'''

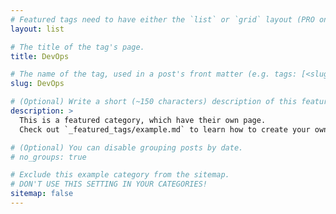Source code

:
 ```yaml
---
# Featured tags need to have either the `list` or `grid` layout (PRO only).
layout: list

# The title of the tag's page.
title: DevOps

# The name of the tag, used in a post's front matter (e.g. tags: [<slug>]).
slug: DevOps

# (Optional) Write a short (~150 characters) description of this featured tag.
description: >
  This is a featured category, which have their own page.
  Check out `_featured_tags/example.md` to learn how to create your own.

# (Optional) You can disable grouping posts by date.
# no_groups: true

# Exclude this example category from the sitemap.
# DON'T USE THIS SETTING IN YOUR CATEGORIES!
sitemap: false
---
```

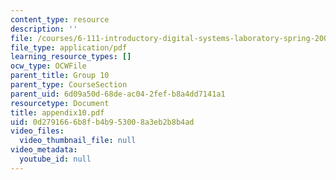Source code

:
 ```yaml
---
content_type: resource
description: ''
file: /courses/6-111-introductory-digital-systems-laboratory-spring-2006/0d2791666b8fb4b953008a3eb2b8b4ad_appendix10.pdf
file_type: application/pdf
learning_resource_types: []
ocw_type: OCWFile
parent_title: Group 10
parent_type: CourseSection
parent_uid: 6d09a50d-68de-ac04-2fef-b8a4dd7141a1
resourcetype: Document
title: appendix10.pdf
uid: 0d279166-6b8f-b4b9-5300-8a3eb2b8b4ad
video_files:
  video_thumbnail_file: null
video_metadata:
  youtube_id: null
---
```

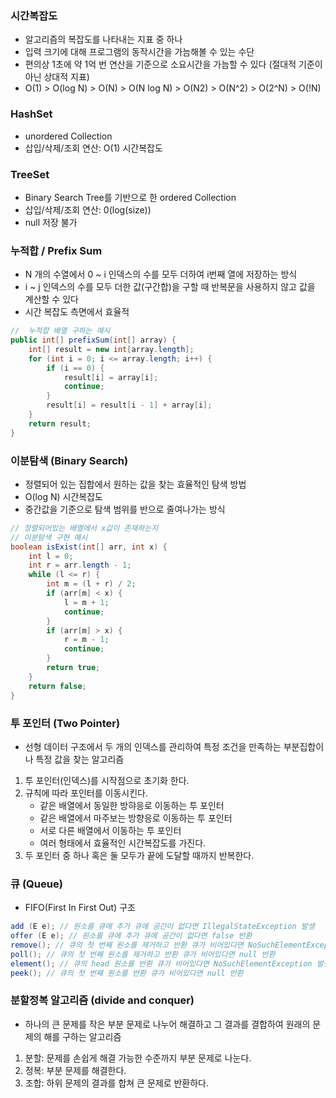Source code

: ### 시간복잡도
- 알고리즘의 복잡도를 나타내는 지표 중 하나
- 입력 크기에 대해 프로그램의 동작시간을 가늠해볼 수 있는 수단
- 편의상 1초에 약 1억 번 연산을 기준으로 소요시간을 가늠할 수 있다 (절대적 기준이 아닌 상대적 지표)
- O(1) > O(log N) > O(N) > O(N log N) > O(N2) > O(N^2) > O(2^N) > O(!N)

### HashSet
- unordered Collection
- 삽입/삭제/조회 연산: O(1) 시간복잡도

### TreeSet
- Binary Search Tree를 기반으로 한 ordered Collection
- 삽입/삭제/조회 연산: 0(log(size))
- null 저장 불가

### 누적합 / Prefix Sum
- N 개의 수열에서 0 ~ i 인덱스의 수를 모두 더하여 i번째 열에 저장하는 방식
- i ~ j 인덱스의 수를 모두 더한 값(구간합)을 구할 때 반복문을 사용하지 않고 값을 계산할 수 있다
- 시간 복잡도 측면에서 효율적
```java
//  누적합 배열 구하는 예시
public int[] prefixSum(int[] array) {
    int[] result = new int[array.length];
    for (int i = 0; i <= array.length; i++) {
        if (i == 0) {
            result[i] = array[i];
            continue;
        }
        result[i] = result[i - 1] + array[i];
    }
    return result;
}
```

### 이분탐색 (Binary Search)
- 정렬되어 있는 집합에서 원하는 값을 찾는 효율적인 탐색 방법
- O(log N) 시간복잡도
- 중간값을 기준으로 탐색 범위를 반으로 줄여나가는 방식
```java
// 정렬되어있는 배열에서 x값이 존재하는지 
// 이분탐색 구현 예시
boolean isExist(int[] arr, int x) {
    int l = 0;
    int r = arr.length - 1;
    while (l <= r) {
        int m = (l + r) / 2;
        if (arr[m] < x) {
            l = m + 1;
            continue;
        }
        if (arr[m] > x) {
            r = m - 1;
            continue;
        }
        return true;
    }
    return false;
}
```

### 투 포인터 (Two Pointer)
- 선형 데이터 구조에서 두 개의 인덱스를 관리하여 특정 조건을 만족하는 부분집합이나 특정 값을 찾는 알고리즘
1. 투 포인터(인덱스)를 시작점으로 초기화 한다.
2. 규칙에 따라 포인터를 이동시킨다.
    - 같은 배열에서 동일한 방햐응로 이동하는 투 포인터
    - 같은 배열에서 마주보는 방향응로 이동하는 투 포인터
    - 서로 다른 배열에서 이동하는 투 포인터
    - 여러 형태에서 효율적인 시간복잡도를 가진다.
3. 두 포인터 중 하나 혹은 둘 모두가 끝에 도달할 때까지 반복한다.

### 큐 (Queue)
- FIFO(First In First Out) 구조
```java
add (E e); // 원소를 큐에 추가 큐에 공간이 없다면 IllegalStateException 발생
offer (E e); // 원소를 큐에 추가 큐에 공간이 없다면 false 반환
remove(); // 큐의 첫 번째 원소를 제거하고 반환 큐가 비어있다면 NoSuchElementException 발생
poll(); // 큐의 첫 번째 원소를 제거하고 반환 큐가 비어있다면 null 반환
element(); // 큐의 head 원소를 반환 큐가 비어있다면 NoSuchElementException 발생
peek(); // 큐의 첫 번째 원소를 반환 큐가 비어있다면 null 반환
```

### 분할정복 알고리즘 (divide and conquer)
- 하나의 큰 문제를 작은 부분 문제로 나누어 해결하고 그 결과를 결합하여 원래의 문제의 해를 구하는 알고리즘 
1. 분할: 문제를 손쉽게 해결 가능한 수준까지 부분 문제로 나눈다.
2. 정복: 부분 문제를 해결한다.
3. 조합: 하위 문제의 결과를 합쳐 큰 문제로 반환하다.
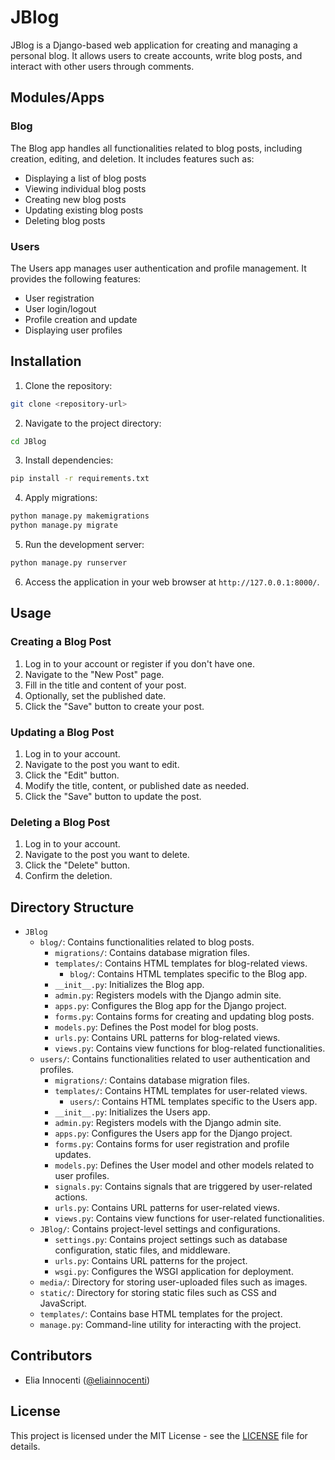 # JBlog

JBlog is a Django-based web application for creating and managing a personal blog. It allows users to create accounts, write blog posts, and interact with other users through comments.

## Modules/Apps

### Blog
The Blog app handles all functionalities related to blog posts, including creation, editing, and deletion. It includes features such as:

- Displaying a list of blog posts
- Viewing individual blog posts
- Creating new blog posts
- Updating existing blog posts
- Deleting blog posts

### Users
The Users app manages user authentication and profile management. It provides the following features:

- User registration
- User login/logout
- Profile creation and update
- Displaying user profiles

## Installation

1. Clone the repository:

```bash
git clone <repository-url>
```

2. Navigate to the project directory:

```bash
cd JBlog
```

3. Install dependencies:

```bash
pip install -r requirements.txt
```

4. Apply migrations:

```bash
python manage.py makemigrations
python manage.py migrate
```

5. Run the development server:

```bash
python manage.py runserver
```


6. Access the application in your web browser at `http://127.0.0.1:8000/`.

## Usage

<!-- TODO: check and update this section -->

### Creating a Blog Post
1. Log in to your account or register if you don't have one.
2. Navigate to the "New Post" page.
3. Fill in the title and content of your post.
4. Optionally, set the published date.
5. Click the "Save" button to create your post.

### Updating a Blog Post
1. Log in to your account.
2. Navigate to the post you want to edit.
3. Click the "Edit" button.
4. Modify the title, content, or published date as needed.
5. Click the "Save" button to update the post.

### Deleting a Blog Post
1. Log in to your account.
2. Navigate to the post you want to delete.
3. Click the "Delete" button.
4. Confirm the deletion.

## Directory Structure

- `JBlog`
  - `blog/`: Contains functionalities related to blog posts.
    - `migrations/`: Contains database migration files.
    - `templates/`: Contains HTML templates for blog-related views.
      - `blog/`: Contains HTML templates specific to the Blog app.
    - `__init__.py`: Initializes the Blog app.
    - `admin.py`: Registers models with the Django admin site.
    - `apps.py`: Configures the Blog app for the Django project.
    - `forms.py`: Contains forms for creating and updating blog posts.
    - `models.py`: Defines the Post model for blog posts.
    - `urls.py`: Contains URL patterns for blog-related views.
    - `views.py`: Contains view functions for blog-related functionalities.
  - `users/`: Contains functionalities related to user authentication and profiles.
    - `migrations/`: Contains database migration files.
    - `templates/`: Contains HTML templates for user-related views.
      - `users/`: Contains HTML templates specific to the Users app.
    - `__init__.py`: Initializes the Users app.
    - `admin.py`: Registers models with the Django admin site.
    - `apps.py`: Configures the Users app for the Django project.
    - `forms.py`: Contains forms for user registration and profile updates.
    - `models.py`: Defines the User model and other models related to user profiles.
    - `signals.py`: Contains signals that are triggered by user-related actions.
    - `urls.py`: Contains URL patterns for user-related views.
    - `views.py`: Contains view functions for user-related functionalities.
  - `JBlog/`: Contains project-level settings and configurations.
    - `settings.py`: Contains project settings such as database configuration, static files, and middleware.
    - `urls.py`: Contains URL patterns for the project.
    - `wsgi.py`: Configures the WSGI application for deployment.
  - `media/`: Directory for storing user-uploaded files such as images.
  - `static/`: Directory for storing static files such as CSS and JavaScript.
  - `templates/`: Contains base HTML templates for the project.
  - `manage.py`: Command-line utility for interacting with the project.

## Contributors

- Elia Innocenti ([@eliainnocenti](https://github.com/eliainnocenti))

## License

This project is licensed under the MIT License - see the [LICENSE](LICENSE.txt) file for details.
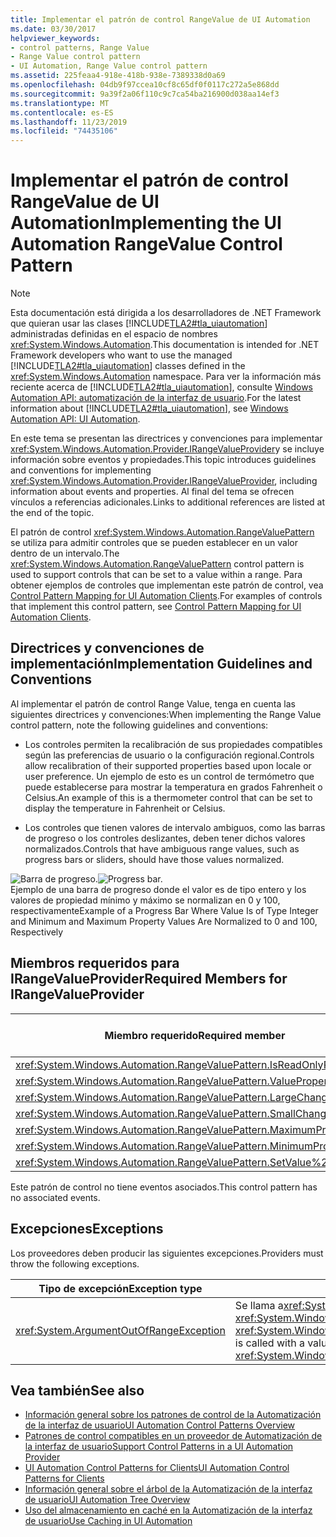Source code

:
 ```yaml
---
title: Implementar el patrón de control RangeValue de UI Automation
ms.date: 03/30/2017
helpviewer_keywords:
- control patterns, Range Value
- Range Value control pattern
- UI Automation, Range Value control pattern
ms.assetid: 225feaa4-918e-418b-938e-7389338d0a69
ms.openlocfilehash: 04db9f97ccea10cf8c65df0f0117c272a5e868dd
ms.sourcegitcommit: 9a39f2a06f110c9c7ca54ba216900d038aa14ef3
ms.translationtype: MT
ms.contentlocale: es-ES
ms.lasthandoff: 11/23/2019
ms.locfileid: "74435106"
---
```

# <a name="implementing-the-ui-automation-rangevalue-control-pattern"></a><span data-ttu-id="e96f9-102">Implementar el patrón de control RangeValue de UI Automation</span><span class="sxs-lookup"><span data-stu-id="e96f9-102">Implementing the UI Automation RangeValue Control Pattern</span></span>
> [!NOTE]
> <span data-ttu-id="e96f9-103">Esta documentación está dirigida a los desarrolladores de .NET Framework que quieran usar las clases [!INCLUDE[TLA2#tla_uiautomation](../../../includes/tla2sharptla-uiautomation-md.md)] administradas definidas en el espacio de nombres <xref:System.Windows.Automation>.</span><span class="sxs-lookup"><span data-stu-id="e96f9-103">This documentation is intended for .NET Framework developers who want to use the managed [!INCLUDE[TLA2#tla_uiautomation](../../../includes/tla2sharptla-uiautomation-md.md)] classes defined in the <xref:System.Windows.Automation> namespace.</span></span> <span data-ttu-id="e96f9-104">Para ver la información más reciente acerca de [!INCLUDE[TLA2#tla_uiautomation](../../../includes/tla2sharptla-uiautomation-md.md)], consulte [Windows Automation API: automatización de la interfaz de usuario](/windows/win32/winauto/entry-uiauto-win32).</span><span class="sxs-lookup"><span data-stu-id="e96f9-104">For the latest information about [!INCLUDE[TLA2#tla_uiautomation](../../../includes/tla2sharptla-uiautomation-md.md)], see [Windows Automation API: UI Automation](/windows/win32/winauto/entry-uiauto-win32).</span></span>  
  
 <span data-ttu-id="e96f9-105">En este tema se presentan las directrices y convenciones para implementar <xref:System.Windows.Automation.Provider.IRangeValueProvider>y se incluye información sobre eventos y propiedades.</span><span class="sxs-lookup"><span data-stu-id="e96f9-105">This topic introduces guidelines and conventions for implementing <xref:System.Windows.Automation.Provider.IRangeValueProvider>, including information about events and properties.</span></span> <span data-ttu-id="e96f9-106">Al final del tema se ofrecen vínculos a referencias adicionales.</span><span class="sxs-lookup"><span data-stu-id="e96f9-106">Links to additional references are listed at the end of the topic.</span></span>  
  
 <span data-ttu-id="e96f9-107">El patrón de control <xref:System.Windows.Automation.RangeValuePattern> se utiliza para admitir controles que se pueden establecer en un valor dentro de un intervalo.</span><span class="sxs-lookup"><span data-stu-id="e96f9-107">The <xref:System.Windows.Automation.RangeValuePattern> control pattern is used to support controls that can be set to a value within a range.</span></span> <span data-ttu-id="e96f9-108">Para obtener ejemplos de controles que implementan este patrón de control, vea [Control Pattern Mapping for UI Automation Clients](control-pattern-mapping-for-ui-automation-clients.md).</span><span class="sxs-lookup"><span data-stu-id="e96f9-108">For examples of controls that implement this control pattern, see [Control Pattern Mapping for UI Automation Clients](control-pattern-mapping-for-ui-automation-clients.md).</span></span>  
  
<a name="Implementation_Guidelines_and_Conventions"></a>   
## <a name="implementation-guidelines-and-conventions"></a><span data-ttu-id="e96f9-109">Directrices y convenciones de implementación</span><span class="sxs-lookup"><span data-stu-id="e96f9-109">Implementation Guidelines and Conventions</span></span>  
 <span data-ttu-id="e96f9-110">Al implementar el patrón de control Range Value, tenga en cuenta las siguientes directrices y convenciones:</span><span class="sxs-lookup"><span data-stu-id="e96f9-110">When implementing the Range Value control pattern, note the following guidelines and conventions:</span></span>  
  
- <span data-ttu-id="e96f9-111">Los controles permiten la recalibración de sus propiedades compatibles según las preferencias de usuario o la configuración regional.</span><span class="sxs-lookup"><span data-stu-id="e96f9-111">Controls allow recalibration of their supported properties based upon locale or user preference.</span></span> <span data-ttu-id="e96f9-112">Un ejemplo de esto es un control de termómetro que puede establecerse para mostrar la temperatura en grados Fahrenheit o Celsius.</span><span class="sxs-lookup"><span data-stu-id="e96f9-112">An example of this is a thermometer control that can be set to display the temperature in Fahrenheit or Celsius.</span></span>  
  
- <span data-ttu-id="e96f9-113">Los controles que tienen valores de intervalo ambiguos, como las barras de progreso o los controles deslizantes, deben tener dichos valores normalizados.</span><span class="sxs-lookup"><span data-stu-id="e96f9-113">Controls that have ambiguous range values, such as progress bars or sliders, should have those values normalized.</span></span>  
  
 <span data-ttu-id="e96f9-114">![Barra de progreso.](./media/uia-rangevaluepattern-progress-bar.PNG "UIA_RangeValuePattern_Progress_Bar")</span><span class="sxs-lookup"><span data-stu-id="e96f9-114">![Progress bar.](./media/uia-rangevaluepattern-progress-bar.PNG "UIA_RangeValuePattern_Progress_Bar")</span></span>  
<span data-ttu-id="e96f9-115">Ejemplo de una barra de progreso donde el valor es de tipo entero y los valores de propiedad mínimo y máximo se normalizan en 0 y 100, respectivamente</span><span class="sxs-lookup"><span data-stu-id="e96f9-115">Example of a Progress Bar Where Value Is of Type Integer and Minimum and Maximum Property Values Are Normalized to 0 and 100, Respectively</span></span>  
  
<a name="Required_Members_for_the_IRangeValueProvider"></a>   
## <a name="required-members-for-irangevalueprovider"></a><span data-ttu-id="e96f9-116">Miembros requeridos para IRangeValueProvider</span><span class="sxs-lookup"><span data-stu-id="e96f9-116">Required Members for IRangeValueProvider</span></span>  
  
|<span data-ttu-id="e96f9-117">Miembro requerido</span><span class="sxs-lookup"><span data-stu-id="e96f9-117">Required member</span></span>|<span data-ttu-id="e96f9-118">Tipo de miembro</span><span class="sxs-lookup"><span data-stu-id="e96f9-118">Member type</span></span>|<span data-ttu-id="e96f9-119">Notas</span><span class="sxs-lookup"><span data-stu-id="e96f9-119">Notes</span></span>|  
|---------------------|-----------------|-----------|  
|<xref:System.Windows.Automation.RangeValuePattern.IsReadOnlyProperty>|<span data-ttu-id="e96f9-120">Propiedad</span><span class="sxs-lookup"><span data-stu-id="e96f9-120">Property</span></span>|<span data-ttu-id="e96f9-121">Ninguno</span><span class="sxs-lookup"><span data-stu-id="e96f9-121">None</span></span>|  
|<xref:System.Windows.Automation.RangeValuePattern.ValueProperty>|<span data-ttu-id="e96f9-122">Propiedad</span><span class="sxs-lookup"><span data-stu-id="e96f9-122">Property</span></span>|<span data-ttu-id="e96f9-123">Ninguno</span><span class="sxs-lookup"><span data-stu-id="e96f9-123">None</span></span>|  
|<xref:System.Windows.Automation.RangeValuePattern.LargeChangeProperty>|<span data-ttu-id="e96f9-124">Propiedad</span><span class="sxs-lookup"><span data-stu-id="e96f9-124">Property</span></span>|<span data-ttu-id="e96f9-125">Ninguno</span><span class="sxs-lookup"><span data-stu-id="e96f9-125">None</span></span>|  
|<xref:System.Windows.Automation.RangeValuePattern.SmallChangeProperty>|<span data-ttu-id="e96f9-126">Propiedad</span><span class="sxs-lookup"><span data-stu-id="e96f9-126">Property</span></span>|<span data-ttu-id="e96f9-127">Ninguno</span><span class="sxs-lookup"><span data-stu-id="e96f9-127">None</span></span>|  
|<xref:System.Windows.Automation.RangeValuePattern.MaximumProperty>|<span data-ttu-id="e96f9-128">Propiedad</span><span class="sxs-lookup"><span data-stu-id="e96f9-128">Property</span></span>|<span data-ttu-id="e96f9-129">Ninguno</span><span class="sxs-lookup"><span data-stu-id="e96f9-129">None</span></span>|  
|<xref:System.Windows.Automation.RangeValuePattern.MinimumProperty>|<span data-ttu-id="e96f9-130">Propiedad</span><span class="sxs-lookup"><span data-stu-id="e96f9-130">Property</span></span>|<span data-ttu-id="e96f9-131">Ninguno</span><span class="sxs-lookup"><span data-stu-id="e96f9-131">None</span></span>|  
|<xref:System.Windows.Automation.RangeValuePattern.SetValue%2A>|<span data-ttu-id="e96f9-132">Métodos</span><span class="sxs-lookup"><span data-stu-id="e96f9-132">Methods</span></span>|<span data-ttu-id="e96f9-133">Ninguno</span><span class="sxs-lookup"><span data-stu-id="e96f9-133">None</span></span>|  
  
 <span data-ttu-id="e96f9-134">Este patrón de control no tiene eventos asociados.</span><span class="sxs-lookup"><span data-stu-id="e96f9-134">This control pattern has no associated events.</span></span>  
  
<a name="Exceptions"></a>   
## <a name="exceptions"></a><span data-ttu-id="e96f9-135">Excepciones</span><span class="sxs-lookup"><span data-stu-id="e96f9-135">Exceptions</span></span>  
 <span data-ttu-id="e96f9-136">Los proveedores deben producir las siguientes excepciones.</span><span class="sxs-lookup"><span data-stu-id="e96f9-136">Providers must throw the following exceptions.</span></span>  
  
|<span data-ttu-id="e96f9-137">Tipo de excepción</span><span class="sxs-lookup"><span data-stu-id="e96f9-137">Exception type</span></span>|<span data-ttu-id="e96f9-138">Condición</span><span class="sxs-lookup"><span data-stu-id="e96f9-138">Condition</span></span>|  
|--------------------|---------------|  
|<xref:System.ArgumentOutOfRangeException>|<span data-ttu-id="e96f9-139">Se llama a<xref:System.Windows.Automation.RangeValuePattern.SetValue%2A> con un valor que es mayor que <xref:System.Windows.Automation.RangeValuePattern.MaximumProperty> o menor que <xref:System.Windows.Automation.RangeValuePattern.MinimumProperty>.</span><span class="sxs-lookup"><span data-stu-id="e96f9-139"><xref:System.Windows.Automation.RangeValuePattern.SetValue%2A> is called with a value that is either greater than <xref:System.Windows.Automation.RangeValuePattern.MaximumProperty> or less than <xref:System.Windows.Automation.RangeValuePattern.MinimumProperty>.</span></span>|  
  
## <a name="see-also"></a><span data-ttu-id="e96f9-140">Vea también</span><span class="sxs-lookup"><span data-stu-id="e96f9-140">See also</span></span>

- [<span data-ttu-id="e96f9-141">Información general sobre los patrones de control de la Automatización de la interfaz de usuario</span><span class="sxs-lookup"><span data-stu-id="e96f9-141">UI Automation Control Patterns Overview</span></span>](ui-automation-control-patterns-overview.md)
- [<span data-ttu-id="e96f9-142">Patrones de control compatibles en un proveedor de Automatización de la interfaz de usuario</span><span class="sxs-lookup"><span data-stu-id="e96f9-142">Support Control Patterns in a UI Automation Provider</span></span>](support-control-patterns-in-a-ui-automation-provider.md)
- [<span data-ttu-id="e96f9-143">UI Automation Control Patterns for Clients</span><span class="sxs-lookup"><span data-stu-id="e96f9-143">UI Automation Control Patterns for Clients</span></span>](ui-automation-control-patterns-for-clients.md)
- [<span data-ttu-id="e96f9-144">Información general sobre el árbol de la Automatización de la interfaz de usuario</span><span class="sxs-lookup"><span data-stu-id="e96f9-144">UI Automation Tree Overview</span></span>](ui-automation-tree-overview.md)
- [<span data-ttu-id="e96f9-145">Uso del almacenamiento en caché en la Automatización de la interfaz de usuario</span><span class="sxs-lookup"><span data-stu-id="e96f9-145">Use Caching in UI Automation</span></span>](use-caching-in-ui-automation.md)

'''

* Work order: Filter the entries and copy out every line with the word "authentication".

* The answer:
The Users app manages user authentication and profile management. It provides the following features:
  - `users/`: Contains functionalities related to user authentication and profiles.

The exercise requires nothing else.